In a statement emailed to faculty and staff the day after I was arrested, President Colleen Hanycz accused university protesters across the nation of lacking interest in dialogue, diverse perspectives and a desire to build rational knowledge. When her students offered a silent and respectful, one-minute-long display of solidarity with an oppressed people, however, she sanctioned our arrest. Further, several members of administration were offered mediation and de-escalation aid before and during the protest by Xavier’s “Take It On” initiative, which aims to foster dialogue between people with differing political ideas, and they refused it.
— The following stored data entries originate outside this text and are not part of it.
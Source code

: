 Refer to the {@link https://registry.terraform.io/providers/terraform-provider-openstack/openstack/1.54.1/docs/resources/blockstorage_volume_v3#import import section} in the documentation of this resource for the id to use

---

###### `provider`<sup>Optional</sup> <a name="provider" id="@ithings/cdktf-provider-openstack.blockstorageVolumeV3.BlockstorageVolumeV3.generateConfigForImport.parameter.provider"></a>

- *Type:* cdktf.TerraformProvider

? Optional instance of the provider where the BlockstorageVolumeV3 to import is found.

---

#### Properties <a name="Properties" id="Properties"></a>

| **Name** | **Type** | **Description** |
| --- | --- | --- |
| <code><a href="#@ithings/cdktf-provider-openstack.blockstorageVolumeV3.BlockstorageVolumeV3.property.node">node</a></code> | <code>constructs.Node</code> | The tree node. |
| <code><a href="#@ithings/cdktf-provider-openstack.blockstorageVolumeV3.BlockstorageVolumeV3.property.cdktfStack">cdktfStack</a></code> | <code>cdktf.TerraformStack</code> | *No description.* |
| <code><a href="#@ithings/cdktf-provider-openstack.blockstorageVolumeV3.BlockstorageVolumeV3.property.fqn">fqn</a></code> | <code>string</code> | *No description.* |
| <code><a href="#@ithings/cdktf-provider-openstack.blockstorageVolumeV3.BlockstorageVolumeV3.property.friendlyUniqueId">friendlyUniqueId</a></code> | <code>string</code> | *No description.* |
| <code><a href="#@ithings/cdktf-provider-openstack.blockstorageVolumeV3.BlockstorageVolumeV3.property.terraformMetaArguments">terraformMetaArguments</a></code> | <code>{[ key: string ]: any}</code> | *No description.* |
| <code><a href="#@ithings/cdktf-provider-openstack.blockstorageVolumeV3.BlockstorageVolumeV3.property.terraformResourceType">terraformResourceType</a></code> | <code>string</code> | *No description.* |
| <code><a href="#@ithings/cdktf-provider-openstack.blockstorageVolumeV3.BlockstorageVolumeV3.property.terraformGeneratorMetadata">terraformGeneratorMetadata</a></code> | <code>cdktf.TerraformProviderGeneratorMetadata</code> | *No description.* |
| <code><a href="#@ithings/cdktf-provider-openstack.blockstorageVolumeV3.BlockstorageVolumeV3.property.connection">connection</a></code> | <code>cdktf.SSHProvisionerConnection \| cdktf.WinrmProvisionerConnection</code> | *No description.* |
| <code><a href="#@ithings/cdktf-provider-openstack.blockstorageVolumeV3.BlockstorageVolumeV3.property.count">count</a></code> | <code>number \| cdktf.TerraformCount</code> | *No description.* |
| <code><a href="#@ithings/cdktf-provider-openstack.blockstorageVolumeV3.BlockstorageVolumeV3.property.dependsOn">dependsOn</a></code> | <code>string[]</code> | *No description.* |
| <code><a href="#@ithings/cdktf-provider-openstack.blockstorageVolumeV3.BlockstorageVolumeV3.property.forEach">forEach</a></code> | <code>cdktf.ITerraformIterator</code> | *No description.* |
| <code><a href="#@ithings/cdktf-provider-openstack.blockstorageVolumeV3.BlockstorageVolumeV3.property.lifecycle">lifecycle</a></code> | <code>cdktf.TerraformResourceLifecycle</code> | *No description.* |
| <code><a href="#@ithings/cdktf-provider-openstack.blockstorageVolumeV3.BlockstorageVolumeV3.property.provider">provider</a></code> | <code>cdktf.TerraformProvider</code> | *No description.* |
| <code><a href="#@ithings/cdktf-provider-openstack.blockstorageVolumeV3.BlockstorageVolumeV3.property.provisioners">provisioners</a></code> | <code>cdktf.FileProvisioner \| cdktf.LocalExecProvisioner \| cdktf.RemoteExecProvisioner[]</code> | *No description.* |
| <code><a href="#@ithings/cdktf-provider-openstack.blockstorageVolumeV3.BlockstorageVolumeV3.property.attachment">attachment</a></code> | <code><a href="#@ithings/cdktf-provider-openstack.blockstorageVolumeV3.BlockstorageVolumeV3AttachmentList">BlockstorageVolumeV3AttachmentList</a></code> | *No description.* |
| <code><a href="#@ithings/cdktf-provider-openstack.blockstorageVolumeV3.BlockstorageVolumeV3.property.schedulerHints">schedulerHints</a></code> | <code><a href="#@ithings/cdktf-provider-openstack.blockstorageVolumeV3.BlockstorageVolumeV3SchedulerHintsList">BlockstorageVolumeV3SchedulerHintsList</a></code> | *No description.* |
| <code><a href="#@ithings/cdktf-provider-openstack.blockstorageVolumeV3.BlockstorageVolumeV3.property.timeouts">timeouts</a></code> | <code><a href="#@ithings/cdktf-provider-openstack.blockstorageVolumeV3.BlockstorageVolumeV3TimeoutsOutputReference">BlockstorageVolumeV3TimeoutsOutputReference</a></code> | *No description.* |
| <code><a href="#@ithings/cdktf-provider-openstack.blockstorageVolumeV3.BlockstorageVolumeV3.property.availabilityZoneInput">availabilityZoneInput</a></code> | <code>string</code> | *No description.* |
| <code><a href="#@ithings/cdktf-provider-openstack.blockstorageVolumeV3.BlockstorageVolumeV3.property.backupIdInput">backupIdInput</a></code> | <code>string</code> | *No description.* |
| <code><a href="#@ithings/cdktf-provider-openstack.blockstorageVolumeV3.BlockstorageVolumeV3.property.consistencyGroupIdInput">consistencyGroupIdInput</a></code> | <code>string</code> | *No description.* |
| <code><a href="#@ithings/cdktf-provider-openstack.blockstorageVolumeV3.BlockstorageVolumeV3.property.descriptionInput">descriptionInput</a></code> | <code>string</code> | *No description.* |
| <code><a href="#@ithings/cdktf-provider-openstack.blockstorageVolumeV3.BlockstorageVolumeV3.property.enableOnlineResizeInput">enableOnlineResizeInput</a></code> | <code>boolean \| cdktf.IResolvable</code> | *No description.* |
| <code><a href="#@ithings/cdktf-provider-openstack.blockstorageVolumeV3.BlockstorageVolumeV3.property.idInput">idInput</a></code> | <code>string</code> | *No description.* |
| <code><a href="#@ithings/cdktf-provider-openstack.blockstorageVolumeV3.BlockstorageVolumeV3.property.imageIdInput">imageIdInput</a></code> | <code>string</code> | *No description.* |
Xavier’s new branding under Dr. Hanycz is full of references to the Jesuit notion of “Magis,” meaning “the more.” Magis asks us to act more justly, more thoughtfully, more compassionately – to discern and follow a path that will create a more universal good. But when a peaceful protest calling for divestment from genocide finds its way onto campus, it seems the administration of my alma mater chose the easy option: to offend as few wealthy investors as possible. Is this “the more” that Xavier is striving for? Maybe so, given that its long-term debt total reached $181 million in 2022.

Living out Jesuit heritage requires service rooted in justice and love. It requires solidarity with those whose voices do not echo as loudly as ours across the world stage. The Jesuit thing to do when members of the Xavier community encourage others to reflect on these facts is to reflect with them, not attempt to upend their futures with a felony charge in the name of “order.” A truly Jesuit institution would not, in the words of Rev. Dr. Martin Luther King Jr., “prefer a negative peace which is the absence of tension to a positive peace which is the presence of justice.”

I spent my time in jail and in court wondering how the institution that taught me the value of love, justice and advocacy could be so uncomfortable with activism in support of those tenets. How the people who inspired me to feel radical empathy for those unjustly persecuted could so swiftly attempt to shut down efforts asking them to do the same. I know I am not alone in my concerns about the university’s financial and educational investments, never mind feeling abandoned and misrepresented by its administration. I have lost a support network and a home.

Dr. Hanycz, I wish you had meant what you said to us at graduation: “Go forth and set the world on fire… act as if all is up to you.”

Julia Lankisch is an alumna of Xavier University with degrees in environmental science and music. She is currently a student at Colorado State University working toward a master's degree in conservation leadership.